The Burgess failed to find traction and was never a challenge to Winchester’s legendary Model 1873, the rifle that was the “gun that won the west” yin to the Colt Single Action Army’s yang. Colt discontinued the Burgess after 16 months and after a mere 6,403 were made. Winchester was selling about 15,000 Model 1873s per year.

Then, lightning struck for Colt.

Lot 209: This 1886 production rifle is a very scarce deluxe Colt Lightning rifle with a casehardened frame and fancy grade walnut handle and pistol grip stock featuring attractive multi-point checkering.One is in Rock Island Auction Company's May 13-15 Premier Auction.

Lot 183: This exceptional Colt Large Frame "Express Model" Lightning slide action rifle is an early production, three digit serial numbered example as manufactured in the first year of production (1887) and is chambered for the highly sought after powerful .50-95 Express cartridge.

The company introduced the New Lightning Magazine rifle in 1884 that used a pump action to cycle rounds. The company made more than 185,000 Colt Lightning rifles between 1884 and 1904.

Another fine example of early slide action, a Colt Deluxe gold and silver finished L.D. Nimschke engraved Lightning magazine “Baby Carbine” with factory letter.

The Colt Lightning, like the carbine gifted for Christmas to Carrie Adell Strahorn, Queen of the Pioneers, was produced in three models and offered in a number of calibers. Rock Island Auction Company has six of the Colt Lightning rifles on offer in its May 13-15 Premier Auction. Three are medium frame models and three are large frame models that are chambered in heavier calibers.

Gentleman’s Agreement Between Colt and Winchester

Legend has it that after the Burgess was introduced, Winchester officials approached their opposites at Colt about making a revolver and competing in that arena, offering up samples of what their pistols would be like. That led to a gentleman’s agreement between the companies that they wouldn’t intrude on each other’s market.

Offered here is a highly desirable, high condition, deluxe variation of the Colt Large Frame "Express Model" Lightning Rifle as manufactured in 1892.

That didn’t stop Colt from buying the patent for a pump action rifle from a dentist who dabbled as an inventor. Dr. William H. Elliot’s design had a sliding forend that replaced the conventional lever used with the Burgess and Winchester rifles.
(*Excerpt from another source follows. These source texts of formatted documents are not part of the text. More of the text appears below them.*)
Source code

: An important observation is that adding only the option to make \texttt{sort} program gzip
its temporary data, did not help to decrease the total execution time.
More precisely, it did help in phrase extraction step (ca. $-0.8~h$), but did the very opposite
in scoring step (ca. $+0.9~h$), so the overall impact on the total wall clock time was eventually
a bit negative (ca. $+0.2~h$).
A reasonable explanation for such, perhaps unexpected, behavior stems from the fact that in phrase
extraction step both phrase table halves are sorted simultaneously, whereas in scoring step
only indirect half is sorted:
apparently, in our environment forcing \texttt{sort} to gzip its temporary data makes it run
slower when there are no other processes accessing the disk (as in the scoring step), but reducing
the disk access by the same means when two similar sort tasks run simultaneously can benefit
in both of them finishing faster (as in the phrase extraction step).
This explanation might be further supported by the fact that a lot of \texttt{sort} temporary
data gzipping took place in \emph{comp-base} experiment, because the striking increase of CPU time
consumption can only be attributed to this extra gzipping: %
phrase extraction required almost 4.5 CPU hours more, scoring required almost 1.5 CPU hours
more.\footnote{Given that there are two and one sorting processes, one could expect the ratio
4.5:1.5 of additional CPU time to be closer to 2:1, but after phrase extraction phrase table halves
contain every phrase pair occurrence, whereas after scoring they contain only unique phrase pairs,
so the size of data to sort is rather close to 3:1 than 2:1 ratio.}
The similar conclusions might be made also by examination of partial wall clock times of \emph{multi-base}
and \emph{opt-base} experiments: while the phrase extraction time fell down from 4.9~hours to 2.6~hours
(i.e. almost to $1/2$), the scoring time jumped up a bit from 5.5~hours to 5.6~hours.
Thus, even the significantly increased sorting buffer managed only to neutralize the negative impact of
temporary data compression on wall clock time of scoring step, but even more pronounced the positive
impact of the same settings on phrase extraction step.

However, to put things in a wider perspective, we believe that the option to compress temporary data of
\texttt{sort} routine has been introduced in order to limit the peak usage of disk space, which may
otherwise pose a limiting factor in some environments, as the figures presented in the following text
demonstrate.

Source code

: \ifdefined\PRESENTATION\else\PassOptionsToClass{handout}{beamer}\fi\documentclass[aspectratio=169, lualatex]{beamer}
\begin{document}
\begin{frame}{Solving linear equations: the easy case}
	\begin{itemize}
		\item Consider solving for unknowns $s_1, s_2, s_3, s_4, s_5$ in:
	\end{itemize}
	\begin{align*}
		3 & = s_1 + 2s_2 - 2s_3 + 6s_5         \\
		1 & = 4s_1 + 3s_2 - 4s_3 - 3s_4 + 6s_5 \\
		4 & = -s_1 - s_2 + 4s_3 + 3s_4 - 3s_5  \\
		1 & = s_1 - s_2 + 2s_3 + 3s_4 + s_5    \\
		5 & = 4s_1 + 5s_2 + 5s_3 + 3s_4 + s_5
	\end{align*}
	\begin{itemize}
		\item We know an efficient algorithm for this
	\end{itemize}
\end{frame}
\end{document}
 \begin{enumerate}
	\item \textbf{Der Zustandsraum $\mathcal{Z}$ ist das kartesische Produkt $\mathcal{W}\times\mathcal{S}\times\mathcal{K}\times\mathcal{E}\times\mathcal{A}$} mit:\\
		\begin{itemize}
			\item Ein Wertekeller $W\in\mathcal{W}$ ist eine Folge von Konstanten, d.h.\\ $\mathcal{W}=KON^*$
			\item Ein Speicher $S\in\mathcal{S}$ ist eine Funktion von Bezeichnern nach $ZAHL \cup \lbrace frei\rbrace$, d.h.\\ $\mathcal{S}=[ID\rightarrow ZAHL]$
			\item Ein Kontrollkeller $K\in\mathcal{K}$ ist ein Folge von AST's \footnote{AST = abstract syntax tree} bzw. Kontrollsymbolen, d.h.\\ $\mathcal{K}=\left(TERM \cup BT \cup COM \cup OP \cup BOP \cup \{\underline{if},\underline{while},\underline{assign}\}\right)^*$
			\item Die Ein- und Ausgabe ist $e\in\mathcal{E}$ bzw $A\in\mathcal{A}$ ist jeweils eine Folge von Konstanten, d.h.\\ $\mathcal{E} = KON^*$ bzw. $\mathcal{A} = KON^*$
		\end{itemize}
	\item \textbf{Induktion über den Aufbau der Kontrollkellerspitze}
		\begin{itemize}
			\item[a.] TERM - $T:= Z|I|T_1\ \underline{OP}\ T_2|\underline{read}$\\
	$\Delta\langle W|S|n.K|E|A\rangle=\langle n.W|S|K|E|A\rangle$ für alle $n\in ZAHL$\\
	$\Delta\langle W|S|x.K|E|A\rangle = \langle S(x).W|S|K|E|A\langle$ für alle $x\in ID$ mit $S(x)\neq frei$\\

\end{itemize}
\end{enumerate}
Elliot wasn’t someone who caught lightning in a bottle with his pump action design. He earned more than 130 firearms patents in the second half of the 19th century. His most successful design was a Remington double-barrel pocket pistol. Manufactured between 1866 and 1935, more than 150,000 of the over-under guns were produced.

Lot 1172: The patent holder of the double derringer pistol design also held the patent on the Colt Lightning pump action. This factory engraved Remington double derringer is on offer in the May 13-15 Premier Auction of Rock Island Auction Company.

An engraved model of the double derringer, as it was called, and its factory original box is on offer in Rock Island Auction Company’s May Premier Auction.

Colt Lightning, Part I

A warning here -- don’t confuse the Lightning rifle with the original Colt “Lightning." The Colt Model 1877 double action revolver in .38 caliber was unofficially called “Lightning,” first. The M1877, Colt’s first double action revolver, was given nicknames of “Lightning” for .38 cal versions and “Thunderer” for the .41 caliber model by Benjamin Kittredge, one of Colt’s major distributors. An early .32 caliber model wore the moniker, “Rainmaker” as well. Two Colt Lightning revolvers are also on offer in the May Premier Auction.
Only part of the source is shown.